▸ **About this exercise**: Print every record exactly, omitting all pictures.

Source texts of formatted documents:
-------
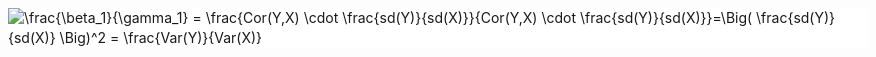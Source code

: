 ![\\frac{\\beta_1}{\\gamma_1} = \\frac{Cor(Y,X) \\cdot \\frac{sd(Y)}{sd(X)}}{Cor(Y,X) \\cdot \\frac{sd(Y)}{sd(X)}}=\\Big( \\frac{sd(Y)}{sd(X)} \\Big)^2 = \\frac{Var(Y)}{Var(X)}](https://latex.codecogs.com/png.image?%5Cdpi%7B110%7D&space;%5Cbg_white&space;%5Cfrac%7B%5Cbeta_1%7D%7B%5Cgamma_1%7D%20%3D%20%5Cfrac%7BCor%28Y%2CX%29%20%5Ccdot%20%5Cfrac%7Bsd%28Y%29%7D%7Bsd%28X%29%7D%7D%7BCor%28Y%2CX%29%20%5Ccdot%20%5Cfrac%7Bsd%28Y%29%7D%7Bsd%28X%29%7D%7D%3D%5CBig%28%20%5Cfrac%7Bsd%28Y%29%7D%7Bsd%28X%29%7D%20%5CBig%29%5E2%20%3D%20%5Cfrac%7BVar%28Y%29%7D%7BVar%28X%29%7D "\frac{\beta_1}{\gamma_1} = \frac{Cor(Y,X) \cdot \frac{sd(Y)}{sd(X)}}{Cor(Y,X) \cdot \frac{sd(Y)}{sd(X)}}=\Big( \frac{sd(Y)}{sd(X)} \Big)^2 = \frac{Var(Y)}{Var(X)}")
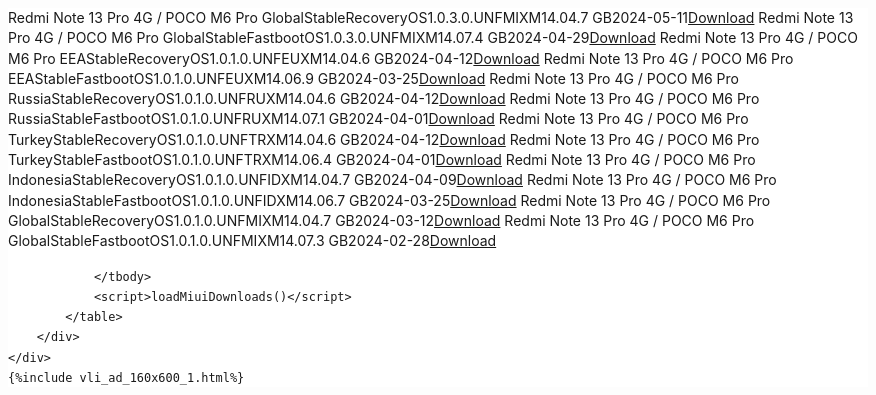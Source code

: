 <tr><td>Redmi Note 13 Pro 4G / POCO M6 Pro Global</td><td>Stable</td><td>Recovery</td><td>OS1.0.3.0.UNFMIXM</td><td>14.0</td><td>4.7 GB</td><td>2024-05-11</td><td><a href="/hyperos/emerald/stable/OS1.0.3.0.UNFMIXM/">Download</a></td></tr>
<tr><td>Redmi Note 13 Pro 4G / POCO M6 Pro Global</td><td>Stable</td><td>Fastboot</td><td>OS1.0.3.0.UNFMIXM</td><td>14.0</td><td>7.4 GB</td><td>2024-04-29</td><td><a href="/hyperos/emerald/stable/OS1.0.3.0.UNFMIXM/">Download</a></td></tr>
<tr><td>Redmi Note 13 Pro 4G / POCO M6 Pro EEA</td><td>Stable</td><td>Recovery</td><td>OS1.0.1.0.UNFEUXM</td><td>14.0</td><td>4.6 GB</td><td>2024-04-12</td><td><a href="/hyperos/emerald/stable/OS1.0.1.0.UNFEUXM/">Download</a></td></tr>
<tr><td>Redmi Note 13 Pro 4G / POCO M6 Pro EEA</td><td>Stable</td><td>Fastboot</td><td>OS1.0.1.0.UNFEUXM</td><td>14.0</td><td>6.9 GB</td><td>2024-03-25</td><td><a href="/hyperos/emerald/stable/OS1.0.1.0.UNFEUXM/">Download</a></td></tr>
<tr><td>Redmi Note 13 Pro 4G / POCO M6 Pro Russia</td><td>Stable</td><td>Recovery</td><td>OS1.0.1.0.UNFRUXM</td><td>14.0</td><td>4.6 GB</td><td>2024-04-12</td><td><a href="/hyperos/emerald/stable/OS1.0.1.0.UNFRUXM/">Download</a></td></tr>
<tr><td>Redmi Note 13 Pro 4G / POCO M6 Pro Russia</td><td>Stable</td><td>Fastboot</td><td>OS1.0.1.0.UNFRUXM</td><td>14.0</td><td>7.1 GB</td><td>2024-04-01</td><td><a href="/hyperos/emerald/stable/OS1.0.1.0.UNFRUXM/">Download</a></td></tr>
<tr><td>Redmi Note 13 Pro 4G / POCO M6 Pro Turkey</td><td>Stable</td><td>Recovery</td><td>OS1.0.1.0.UNFTRXM</td><td>14.0</td><td>4.6 GB</td><td>2024-04-12</td><td><a href="/hyperos/emerald/stable/OS1.0.1.0.UNFTRXM/">Download</a></td></tr>
<tr><td>Redmi Note 13 Pro 4G / POCO M6 Pro Turkey</td><td>Stable</td><td>Fastboot</td><td>OS1.0.1.0.UNFTRXM</td><td>14.0</td><td>6.4 GB</td><td>2024-04-01</td><td><a href="/hyperos/emerald/stable/OS1.0.1.0.UNFTRXM/">Download</a></td></tr>
<tr><td>Redmi Note 13 Pro 4G / POCO M6 Pro Indonesia</td><td>Stable</td><td>Recovery</td><td>OS1.0.1.0.UNFIDXM</td><td>14.0</td><td>4.7 GB</td><td>2024-04-09</td><td><a href="/hyperos/emerald/stable/OS1.0.1.0.UNFIDXM/">Download</a></td></tr>
<tr><td>Redmi Note 13 Pro 4G / POCO M6 Pro Indonesia</td><td>Stable</td><td>Fastboot</td><td>OS1.0.1.0.UNFIDXM</td><td>14.0</td><td>6.7 GB</td><td>2024-03-25</td><td><a href="/hyperos/emerald/stable/OS1.0.1.0.UNFIDXM/">Download</a></td></tr>
<tr><td>Redmi Note 13 Pro 4G / POCO M6 Pro Global</td><td>Stable</td><td>Recovery</td><td>OS1.0.1.0.UNFMIXM</td><td>14.0</td><td>4.7 GB</td><td>2024-03-12</td><td><a href="/hyperos/emerald/stable/OS1.0.1.0.UNFMIXM/">Download</a></td></tr>
<tr><td>Redmi Note 13 Pro 4G / POCO M6 Pro Global</td><td>Stable</td><td>Fastboot</td><td>OS1.0.1.0.UNFMIXM</td><td>14.0</td><td>7.3 GB</td><td>2024-02-28</td><td><a href="/hyperos/emerald/stable/OS1.0.1.0.UNFMIXM/">Download</a></td></tr>

                </tbody>
                <script>loadMiuiDownloads()</script>
            </table>
        </div>
    </div>
    {%include vli_ad_160x600_1.html%}
</div>
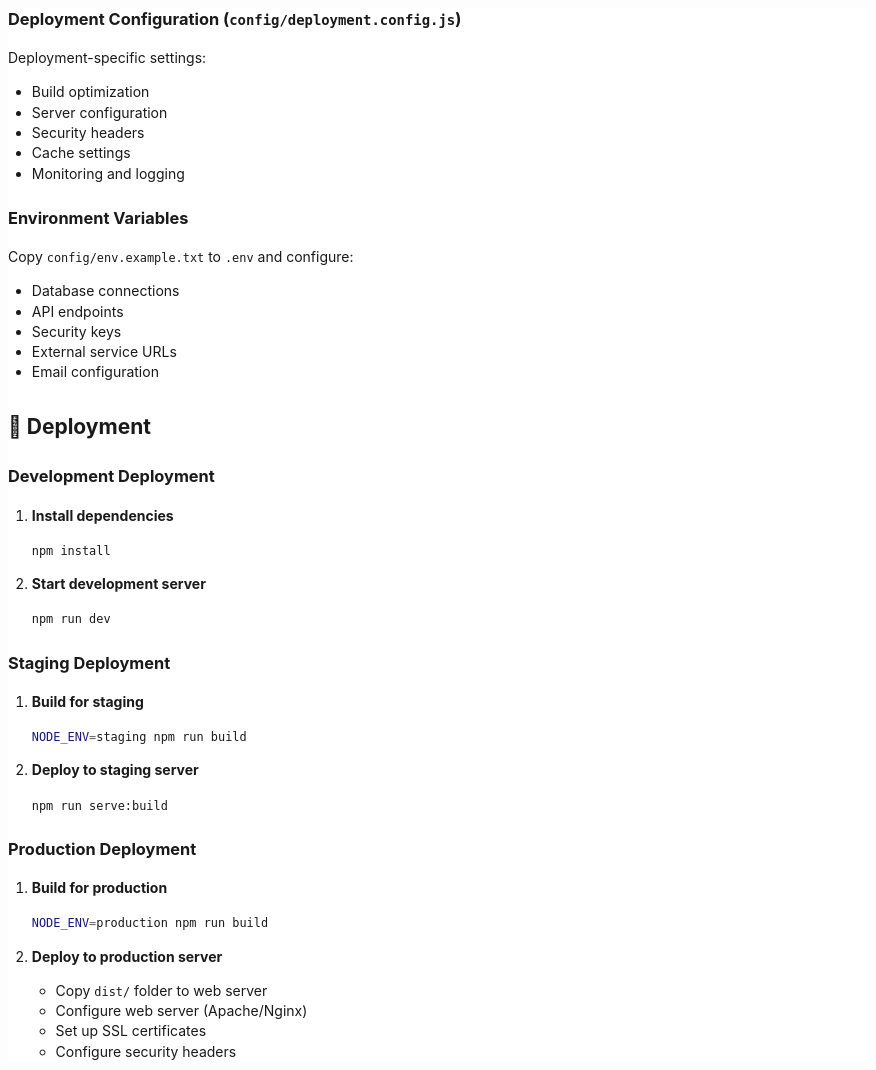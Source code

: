 ### Deployment Configuration (`config/deployment.config.js`)

Deployment-specific settings:
- Build optimization
- Server configuration
- Security headers
- Cache settings
- Monitoring and logging

### Environment Variables

Copy `config/env.example.txt` to `.env` and configure:
- Database connections
- API endpoints
- Security keys
- External service URLs
- Email configuration

## 🚢 Deployment

### Development Deployment

1. **Install dependencies**
   ```bash
   npm install
   ```

2. **Start development server**
   ```bash
   npm run dev
   ```

### Staging Deployment

1. **Build for staging**
   ```bash
   NODE_ENV=staging npm run build
   ```

2. **Deploy to staging server**
   ```bash
   npm run serve:build
   ```

### Production Deployment

1. **Build for production**
   ```bash
   NODE_ENV=production npm run build
   ```

2. **Deploy to production server**
   - Copy `dist/` folder to web server
   - Configure web server (Apache/Nginx)
   - Set up SSL certificates
   - Configure security headers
-------
▸ **Answer space**:
Source code

: ![\\frac{\\beta_1}{\\gamma_1} = \\frac{Cor(Y,X) \\cdot \\frac{sd(Y)}{sd(X)}}{Cor(Y,X) \\cdot \\frac{sd(Y)}{sd(X)}}=\\Big( \\frac{sd(Y)}{sd(X)} \\Big)^2 = \\frac{Var(Y)}{Var(X)}](https://latex.codecogs.com/png.image?%5Cdpi%7B110%7D&space;%5Cbg_white&space;%5Cfrac%7B%5Cbeta_1%7D%7B%5Cgamma_1%7D%20%3D%20%5Cfrac%7BCor%28Y%2CX%29%20%5Ccdot%20%5Cfrac%7Bsd%28Y%29%7D%7Bsd%28X%29%7D%7D%7BCor%28Y%2CX%29%20%5Ccdot%20%5Cfrac%7Bsd%28Y%29%7D%7Bsd%28X%29%7D%7D%3D%5CBig%28%20%5Cfrac%7Bsd%28Y%29%7D%7Bsd%28X%29%7D%20%5CBig%29%5E2%20%3D%20%5Cfrac%7BVar%28Y%29%7D%7BVar%28X%29%7D "\frac{\beta_1}{\gamma_1} = \frac{Cor(Y,X) \cdot \frac{sd(Y)}{sd(X)}}{Cor(Y,X) \cdot \frac{sd(Y)}{sd(X)}}=\Big( \frac{sd(Y)}{sd(X)} \Big)^2 = \frac{Var(Y)}{Var(X)}")
Source code

: <tr><td>Redmi Note 13 Pro 4G / POCO M6 Pro Global</td><td>Stable</td><td>Recovery</td><td>OS1.0.3.0.UNFMIXM</td><td>14.0</td><td>4.7 GB</td><td>2024-05-11</td><td><a href="/hyperos/emerald/stable/OS1.0.3.0.UNFMIXM/">Download</a></td></tr>
<tr><td>Redmi Note 13 Pro 4G / POCO M6 Pro Global</td><td>Stable</td><td>Fastboot</td><td>OS1.0.3.0.UNFMIXM</td><td>14.0</td><td>7.4 GB</td><td>2024-04-29</td><td><a href="/hyperos/emerald/stable/OS1.0.3.0.UNFMIXM/">Download</a></td></tr>
<tr><td>Redmi Note 13 Pro 4G / POCO M6 Pro EEA</td><td>Stable</td><td>Recovery</td><td>OS1.0.1.0.UNFEUXM</td><td>14.0</td><td>4.6 GB</td><td>2024-04-12</td><td><a href="/hyperos/emerald/stable/OS1.0.1.0.UNFEUXM/">Download</a></td></tr>
<tr><td>Redmi Note 13 Pro 4G / POCO M6 Pro EEA</td><td>Stable</td><td>Fastboot</td><td>OS1.0.1.0.UNFEUXM</td><td>14.0</td><td>6.9 GB</td><td>2024-03-25</td><td><a href="/hyperos/emerald/stable/OS1.0.1.0.UNFEUXM/">Download</a></td></tr>
<tr><td>Redmi Note 13 Pro 4G / POCO M6 Pro Russia</td><td>Stable</td><td>Recovery</td><td>OS1.0.1.0.UNFRUXM</td><td>14.0</td><td>4.6 GB</td><td>2024-04-12</td><td><a href="/hyperos/emerald/stable/OS1.0.1.0.UNFRUXM/">Download</a></td></tr>
<tr><td>Redmi Note 13 Pro 4G / POCO M6 Pro Russia</td><td>Stable</td><td>Fastboot</td><td>OS1.0.1.0.UNFRUXM</td><td>14.0</td><td>7.1 GB</td><td>2024-04-01</td><td><a href="/hyperos/emerald/stable/OS1.0.1.0.UNFRUXM/">Download</a></td></tr>
<tr><td>Redmi Note 13 Pro 4G / POCO M6 Pro Turkey</td><td>Stable</td><td>Recovery</td><td>OS1.0.1.0.UNFTRXM</td><td>14.0</td><td>4.6 GB</td><td>2024-04-12</td><td><a href="/hyperos/emerald/stable/OS1.0.1.0.UNFTRXM/">Download</a></td></tr>
<tr><td>Redmi Note 13 Pro 4G / POCO M6 Pro Turkey</td><td>Stable</td><td>Fastboot</td><td>OS1.0.1.0.UNFTRXM</td><td>14.0</td><td>6.4 GB</td><td>2024-04-01</td><td><a href="/hyperos/emerald/stable/OS1.0.1.0.UNFTRXM/">Download</a></td></tr>
<tr><td>Redmi Note 13 Pro 4G / POCO M6 Pro Indonesia</td><td>Stable</td><td>Recovery</td><td>OS1.0.1.0.UNFIDXM</td><td>14.0</td><td>4.7 GB</td><td>2024-04-09</td><td><a href="/hyperos/emerald/stable/OS1.0.1.0.UNFIDXM/">Download</a></td></tr>
<tr><td>Redmi Note 13 Pro 4G / POCO M6 Pro Indonesia</td><td>Stable</td><td>Fastboot</td><td>OS1.0.1.0.UNFIDXM</td><td>14.0</td><td>6.7 GB</td><td>2024-03-25</td><td><a href="/hyperos/emerald/stable/OS1.0.1.0.UNFIDXM/">Download</a></td></tr>
<tr><td>Redmi Note 13 Pro 4G / POCO M6 Pro Global</td><td>Stable</td><td>Recovery</td><td>OS1.0.1.0.UNFMIXM</td><td>14.0</td><td>4.7 GB</td><td>2024-03-12</td><td><a href="/hyperos/emerald/stable/OS1.0.1.0.UNFMIXM/">Download</a></td></tr>
<tr><td>Redmi Note 13 Pro 4G / POCO M6 Pro Global</td><td>Stable</td><td>Fastboot</td><td>OS1.0.1.0.UNFMIXM</td><td>14.0</td><td>7.3 GB</td><td>2024-02-28</td><td><a href="/hyperos/emerald/stable/OS1.0.1.0.UNFMIXM/">Download</a></td></tr>

                </tbody>
                <script>loadMiuiDownloads()</script>
            </table>
        </div>
    </div>
    {%include vli_ad_160x600_1.html%}
</div>
Source code

: ### Deployment Configuration (`config/deployment.config.js`)

Deployment-specific settings:
- Build optimization
- Server configuration
- Security headers
- Cache settings
- Monitoring and logging

### Environment Variables

Copy `config/env.example.txt` to `.env` and configure:
- Database connections
- API endpoints
- Security keys
- External service URLs
- Email configuration

## 🚢 Deployment

### Development Deployment

1. **Install dependencies**
   ```bash
   npm install
   ```

2. **Start development server**
   ```bash
   npm run dev
   ```

### Staging Deployment

1. **Build for staging**
   ```bash
   NODE_ENV=staging npm run build
   ```

2. **Deploy to staging server**
   ```bash
   npm run serve:build
   ```

### Production Deployment

1. **Build for production**
   ```bash
   NODE_ENV=production npm run build
   ```

2. **Deploy to production server**
   - Copy `dist/` folder to web server
   - Configure web server (Apache/Nginx)
   - Set up SSL certificates
   - Configure security headers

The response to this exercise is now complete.